I had just turned sixteen when I totaled my first car on my first date. I wore my seatbelt and lived. She did too, but if the police weren’t there to uphold the law, I’m certain her father would have changed that outcome. I don’t know whom I called first, my father or my mother, but it was my father who showed up to the scene of the crime to protect me.
I hadn’t been drinking, but I was drunk off the aura of the girl in my front seat. She made me dizzy. Her name was Victoria and she lived in a small farm town with only one stoplight. It had taken me forty minutes to find her house in a world before Google Maps, and on my way there I didn’t pass another car on the road.
I rang the doorbell. I met her father and her brother. I opened the door for her as I’d been carefully instructed to do so by my parents. She thanked me and was sure to compliment my car. December Sunday nights in Ohio are wastelands of arctic tundra and silence, and she wasn’t wearing a jacket. I wondered if this meant she was hoping I’d put my arm around her at the movies.
Our date lasted sixty seconds.

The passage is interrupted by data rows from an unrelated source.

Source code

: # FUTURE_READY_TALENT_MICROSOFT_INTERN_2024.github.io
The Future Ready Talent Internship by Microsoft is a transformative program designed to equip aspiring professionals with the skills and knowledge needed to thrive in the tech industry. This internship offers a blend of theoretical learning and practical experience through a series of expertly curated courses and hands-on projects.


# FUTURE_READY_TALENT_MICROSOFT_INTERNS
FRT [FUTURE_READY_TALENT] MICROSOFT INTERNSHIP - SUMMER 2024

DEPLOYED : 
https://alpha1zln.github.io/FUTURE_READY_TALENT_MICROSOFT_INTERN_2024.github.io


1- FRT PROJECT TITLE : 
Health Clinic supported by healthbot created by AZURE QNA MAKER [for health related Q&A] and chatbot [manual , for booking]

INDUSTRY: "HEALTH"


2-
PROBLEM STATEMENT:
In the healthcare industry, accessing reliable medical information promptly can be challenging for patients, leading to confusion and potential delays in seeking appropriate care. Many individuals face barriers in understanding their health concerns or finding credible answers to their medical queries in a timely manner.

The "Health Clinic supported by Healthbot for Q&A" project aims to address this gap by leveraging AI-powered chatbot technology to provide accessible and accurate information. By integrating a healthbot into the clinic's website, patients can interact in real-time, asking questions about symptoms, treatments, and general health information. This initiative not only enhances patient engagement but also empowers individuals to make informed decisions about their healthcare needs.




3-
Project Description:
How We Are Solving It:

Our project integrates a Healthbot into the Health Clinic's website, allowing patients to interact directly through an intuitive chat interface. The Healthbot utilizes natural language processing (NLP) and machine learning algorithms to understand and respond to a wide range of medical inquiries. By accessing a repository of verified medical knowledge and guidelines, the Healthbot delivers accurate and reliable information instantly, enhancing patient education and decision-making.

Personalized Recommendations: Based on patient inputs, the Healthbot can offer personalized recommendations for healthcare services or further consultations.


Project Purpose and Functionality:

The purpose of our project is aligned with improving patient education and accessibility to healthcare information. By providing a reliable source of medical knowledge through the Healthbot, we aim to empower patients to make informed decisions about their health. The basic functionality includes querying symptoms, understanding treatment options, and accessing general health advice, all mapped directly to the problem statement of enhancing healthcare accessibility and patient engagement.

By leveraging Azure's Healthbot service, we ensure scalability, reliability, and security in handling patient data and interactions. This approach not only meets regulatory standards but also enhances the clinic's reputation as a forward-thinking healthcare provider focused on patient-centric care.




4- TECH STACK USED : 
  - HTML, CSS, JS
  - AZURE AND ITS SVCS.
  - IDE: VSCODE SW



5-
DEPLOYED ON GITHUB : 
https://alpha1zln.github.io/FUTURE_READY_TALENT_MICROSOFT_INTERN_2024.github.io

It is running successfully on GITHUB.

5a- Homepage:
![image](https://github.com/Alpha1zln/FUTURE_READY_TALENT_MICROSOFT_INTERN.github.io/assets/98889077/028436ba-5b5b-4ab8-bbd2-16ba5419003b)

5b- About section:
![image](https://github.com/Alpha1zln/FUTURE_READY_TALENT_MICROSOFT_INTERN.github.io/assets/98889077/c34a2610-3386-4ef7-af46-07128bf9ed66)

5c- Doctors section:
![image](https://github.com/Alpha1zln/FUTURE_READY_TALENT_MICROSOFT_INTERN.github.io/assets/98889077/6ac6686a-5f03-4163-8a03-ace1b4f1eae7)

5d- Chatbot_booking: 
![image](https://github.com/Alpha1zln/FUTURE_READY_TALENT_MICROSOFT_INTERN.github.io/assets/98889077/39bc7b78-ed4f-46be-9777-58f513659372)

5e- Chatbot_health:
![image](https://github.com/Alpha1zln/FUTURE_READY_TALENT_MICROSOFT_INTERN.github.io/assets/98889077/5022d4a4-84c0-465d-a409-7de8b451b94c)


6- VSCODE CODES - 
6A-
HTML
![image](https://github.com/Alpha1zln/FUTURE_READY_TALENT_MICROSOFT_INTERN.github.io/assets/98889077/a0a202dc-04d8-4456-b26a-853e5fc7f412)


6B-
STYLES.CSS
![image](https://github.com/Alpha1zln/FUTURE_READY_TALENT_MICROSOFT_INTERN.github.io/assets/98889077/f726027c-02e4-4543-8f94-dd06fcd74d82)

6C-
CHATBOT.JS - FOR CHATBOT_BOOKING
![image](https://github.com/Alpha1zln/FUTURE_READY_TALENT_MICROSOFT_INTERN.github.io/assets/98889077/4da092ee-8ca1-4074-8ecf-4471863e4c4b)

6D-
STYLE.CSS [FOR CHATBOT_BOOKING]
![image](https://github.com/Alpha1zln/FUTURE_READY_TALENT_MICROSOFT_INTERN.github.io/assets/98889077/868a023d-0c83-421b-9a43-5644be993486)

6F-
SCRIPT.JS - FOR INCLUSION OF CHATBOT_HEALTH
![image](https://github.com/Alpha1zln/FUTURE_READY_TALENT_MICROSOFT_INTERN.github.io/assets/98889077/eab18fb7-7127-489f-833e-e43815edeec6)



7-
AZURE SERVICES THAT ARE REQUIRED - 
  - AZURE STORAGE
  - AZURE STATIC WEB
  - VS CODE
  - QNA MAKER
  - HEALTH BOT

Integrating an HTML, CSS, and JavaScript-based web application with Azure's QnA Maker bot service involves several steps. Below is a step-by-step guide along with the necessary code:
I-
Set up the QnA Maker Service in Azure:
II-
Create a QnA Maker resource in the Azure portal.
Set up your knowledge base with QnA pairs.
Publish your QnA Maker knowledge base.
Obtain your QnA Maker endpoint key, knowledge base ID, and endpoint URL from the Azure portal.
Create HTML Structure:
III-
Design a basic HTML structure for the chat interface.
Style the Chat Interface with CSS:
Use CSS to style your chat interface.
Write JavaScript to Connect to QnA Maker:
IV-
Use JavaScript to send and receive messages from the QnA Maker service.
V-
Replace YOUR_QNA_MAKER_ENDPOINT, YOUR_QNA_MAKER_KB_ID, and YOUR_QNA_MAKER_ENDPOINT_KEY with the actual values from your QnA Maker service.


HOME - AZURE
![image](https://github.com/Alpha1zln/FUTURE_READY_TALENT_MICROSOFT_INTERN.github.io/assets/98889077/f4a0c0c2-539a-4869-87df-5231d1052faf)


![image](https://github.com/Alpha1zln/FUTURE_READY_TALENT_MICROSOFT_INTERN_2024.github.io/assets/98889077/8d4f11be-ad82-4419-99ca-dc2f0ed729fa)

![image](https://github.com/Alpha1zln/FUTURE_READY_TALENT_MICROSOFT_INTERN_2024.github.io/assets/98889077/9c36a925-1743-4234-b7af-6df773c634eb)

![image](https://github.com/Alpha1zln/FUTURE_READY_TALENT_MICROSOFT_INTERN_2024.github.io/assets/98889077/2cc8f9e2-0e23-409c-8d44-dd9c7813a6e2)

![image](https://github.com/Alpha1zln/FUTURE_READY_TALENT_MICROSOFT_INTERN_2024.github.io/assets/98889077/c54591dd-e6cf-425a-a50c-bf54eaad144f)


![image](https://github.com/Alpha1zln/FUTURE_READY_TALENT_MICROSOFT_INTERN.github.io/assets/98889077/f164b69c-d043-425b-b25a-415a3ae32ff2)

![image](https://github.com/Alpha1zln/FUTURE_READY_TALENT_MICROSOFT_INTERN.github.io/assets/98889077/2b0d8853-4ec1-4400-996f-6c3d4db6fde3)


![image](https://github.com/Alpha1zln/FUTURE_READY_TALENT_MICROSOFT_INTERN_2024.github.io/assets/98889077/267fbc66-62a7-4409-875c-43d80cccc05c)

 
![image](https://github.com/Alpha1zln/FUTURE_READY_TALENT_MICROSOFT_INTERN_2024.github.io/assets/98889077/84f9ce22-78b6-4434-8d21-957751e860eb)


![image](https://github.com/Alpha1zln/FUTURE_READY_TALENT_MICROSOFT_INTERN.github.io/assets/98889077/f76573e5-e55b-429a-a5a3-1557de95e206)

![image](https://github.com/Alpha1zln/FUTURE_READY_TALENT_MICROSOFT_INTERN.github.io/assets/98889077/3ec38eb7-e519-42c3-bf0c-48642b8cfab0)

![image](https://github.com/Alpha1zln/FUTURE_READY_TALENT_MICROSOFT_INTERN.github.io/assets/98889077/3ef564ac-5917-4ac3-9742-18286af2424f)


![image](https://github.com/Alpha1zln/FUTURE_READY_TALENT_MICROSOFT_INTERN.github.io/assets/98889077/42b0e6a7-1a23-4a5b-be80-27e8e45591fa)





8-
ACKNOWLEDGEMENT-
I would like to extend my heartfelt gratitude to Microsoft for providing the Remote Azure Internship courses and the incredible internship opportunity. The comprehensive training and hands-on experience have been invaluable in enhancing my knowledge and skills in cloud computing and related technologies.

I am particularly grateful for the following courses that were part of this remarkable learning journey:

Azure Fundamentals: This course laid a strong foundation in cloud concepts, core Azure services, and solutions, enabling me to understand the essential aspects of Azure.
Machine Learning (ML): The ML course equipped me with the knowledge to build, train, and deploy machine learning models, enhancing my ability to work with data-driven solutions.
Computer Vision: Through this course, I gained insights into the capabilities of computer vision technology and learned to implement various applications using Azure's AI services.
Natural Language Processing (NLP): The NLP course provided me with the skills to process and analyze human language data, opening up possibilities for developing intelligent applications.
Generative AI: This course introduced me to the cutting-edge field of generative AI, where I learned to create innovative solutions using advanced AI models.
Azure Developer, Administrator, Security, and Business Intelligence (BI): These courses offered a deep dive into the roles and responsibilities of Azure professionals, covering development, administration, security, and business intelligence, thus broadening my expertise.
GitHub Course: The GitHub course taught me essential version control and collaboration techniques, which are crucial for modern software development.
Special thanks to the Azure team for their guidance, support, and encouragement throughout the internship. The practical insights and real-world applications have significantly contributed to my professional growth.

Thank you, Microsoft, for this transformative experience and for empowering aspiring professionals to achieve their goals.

I ran a stop sign at forty miles an hour fifty yards from her front door, and slammed into the passenger side of another vehicle crossing the intersection. The driver had a small child sitting in the front seat who emerged miraculously unscathed. After the neighbors went back inside and the chief of police turned off the blue and red lights igniting the night and the tow-truck took away what I’d spent sixteen years saving for, Victoria said with a shrug, “Well, thanks, or whatever, for not being boring. Call me sometime."